* THE PROBLEM:
If a line in the listing below has the string "have", copy it out.

<<<<

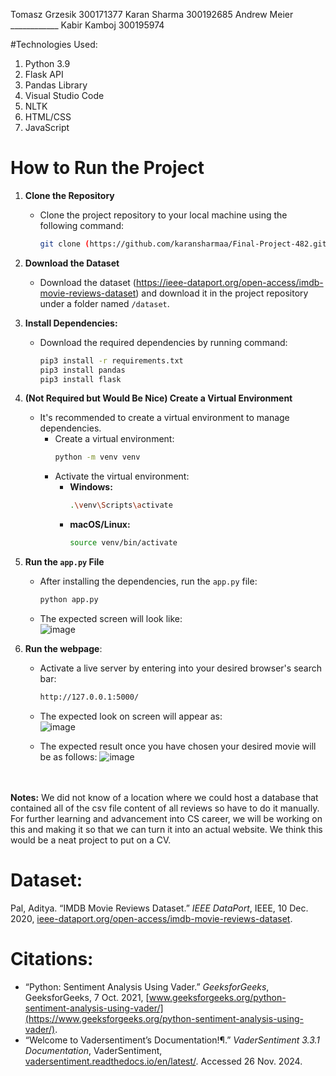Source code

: Tomasz Grzesik 300171377 Karan Sharma 300192685
Andrew Meier ____________ Kabir Kamboj 300195974

#Technologies Used: 
1. Python 3.9
2. Flask API
3. Pandas Library
4. Visual Studio Code
5. NLTK
6. HTML/CSS
7. JavaScript

# How to Run the Project

1. **Clone the Repository**
   - Clone the project repository to your local machine using the following command:
     ```bash
     git clone (https://github.com/karansharmaa/Final-Project-482.git)
     ```

2. **Download the Dataset**
   - Download the dataset (https://ieee-dataport.org/open-access/imdb-movie-reviews-dataset) and download it in the project repository under a folder named `/dataset`.

3. **Install Dependencies:**
   - Download the required dependencies by running command:
      ```bash
      pip3 install -r requirements.txt
      pip3 install pandas
      pip3 install flask
      ```
    
3. **(Not Required but Would Be Nice) Create a Virtual Environment**
   - It's recommended to create a virtual environment to manage dependencies.
     - Create a virtual environment:
       ```bash
       python -m venv venv
       ```
     - Activate the virtual environment:
       - **Windows:**
         ```bash
         .\venv\Scripts\activate
         ```
       - **macOS/Linux:**
         ```bash
         source venv/bin/activate
         ```

4. **Run the `app.py` File**
   - After installing the dependencies, run the `app.py` file:
     ```bash
     python app.py
     ```
   - The expected screen will look like: <br>
     ![image](https://github.com/user-attachments/assets/5118d11e-650e-4fcc-9679-448cf449635c)


5. **Run the webpage**:
   - Activate a live server by entering into your desired browser's search bar:
      ```bash
      http://127.0.0.1:5000/
      ```
   - The expected look on screen will appear as: <br>
   ![image](https://github.com/user-attachments/assets/b367156f-4479-4602-b824-65b7ad45135a)


   - The expected result once you have chosen your desired movie will be as follows:
   ![image](https://github.com/user-attachments/assets/93ce71a2-0aec-4e2e-9801-afdaeb65f246)



     
<br></br>
**Notes:** 
We did not know of a location where we could host a database that contained all of the csv file content of all reviews so have to do it manually. 
For further learning and advancement into CS career, we will be working on this and making it so that we can turn it into an actual website. 
We think this would be a neat project to put on a CV. 

# Dataset:
Pal, Aditya. “IMDB Movie Reviews Dataset.” *IEEE DataPort*, IEEE, 10 Dec. 2020, [ieee-dataport.org/open-access/imdb-movie-reviews-dataset](https://ieee-dataport.org/open-access/imdb-movie-reviews-dataset).

# Citations:
- “Python: Sentiment Analysis Using Vader.” *GeeksforGeeks*, GeeksforGeeks, 7 Oct. 2021, [www.geeksforgeeks.org/python-sentiment-analysis-using-vader/](https://www.geeksforgeeks.org/python-sentiment-analysis-using-vader/).
- “Welcome to Vadersentiment’s Documentation!¶.” *VaderSentiment 3.3.1 Documentation*, VaderSentiment, [vadersentiment.readthedocs.io/en/latest/](https://vadersentiment.readthedocs.io/en/latest/). Accessed 26 Nov. 2024.


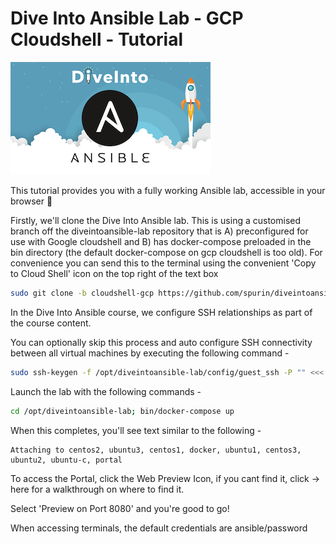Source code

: # Dive Into Ansible Lab - GCP Cloudshell - Tutorial

![DiveInto](https://raw.githubusercontent.com/spurin/diveintoansible-lab-gcp-cloudshell/main/Dive-Into-Ansible.png)

This tutorial provides you with a fully working Ansible lab, accessible in your browser 🚀

Firstly, we'll clone the Dive Into Ansible lab.  This is using a customised branch off the diveintoansible-lab repository that is A) preconfigured for use with Google cloudshell and B) has docker-compose preloaded in the bin directory (the default docker-compose on gcp cloudshell is too old).  For convenience you can send this to the terminal using the convenient 'Copy to Cloud Shell' icon on the top right of the text box

```bash
sudo git clone -b cloudshell-gcp https://github.com/spurin/diveintoansible-lab.git /opt/diveintoansible-lab; sudo git clone https://github.com/spurin/diveintoansible.git ${HOME}/ansible_home/ubuntu-c/ansible/diveintoansible
```

In the Dive Into Ansible course, we configure SSH relationships as part of the course content.  

You can optionally skip this process and auto configure SSH connectivity between all virtual machines by executing the following command - 

```bash
sudo ssh-keygen -f /opt/diveintoansible-lab/config/guest_ssh -P "" <<< y; sudo cp -rf /opt/diveintoansible-lab/config/guest_ssh /opt/diveintoansible-lab/config/root_ssh; sudo cp -rf /opt/diveintoansible-lab/config/guest_ssh.pub /opt/diveintoansible-lab/config/root_ssh.pub 
```

Launch the lab with the following commands -

```bash
cd /opt/diveintoansible-lab; bin/docker-compose up
```

When this completes, you'll see text similar to the following -

```terminal
Attaching to centos2, ubuntu3, centos1, docker, ubuntu1, centos3, ubuntu2, ubuntu-c, portal
```

To access the Portal, click the Web Preview Icon, if you cant find it, click -> <walkthrough-web-preview-icon>here</walkthrough-web-preview-icon> for a walkthrough on where to find it.  

Select 'Preview on Port 8080' and you're good to go!  

When accessing terminals, the default credentials are ansible/password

>>>>

* WRITTEN RESPONSE:
   - The expected result once you have chosen your desired movie will be as follows:
We did not know of a location where we could host a database that contained all of the csv file content of all reviews so have to do it manually. 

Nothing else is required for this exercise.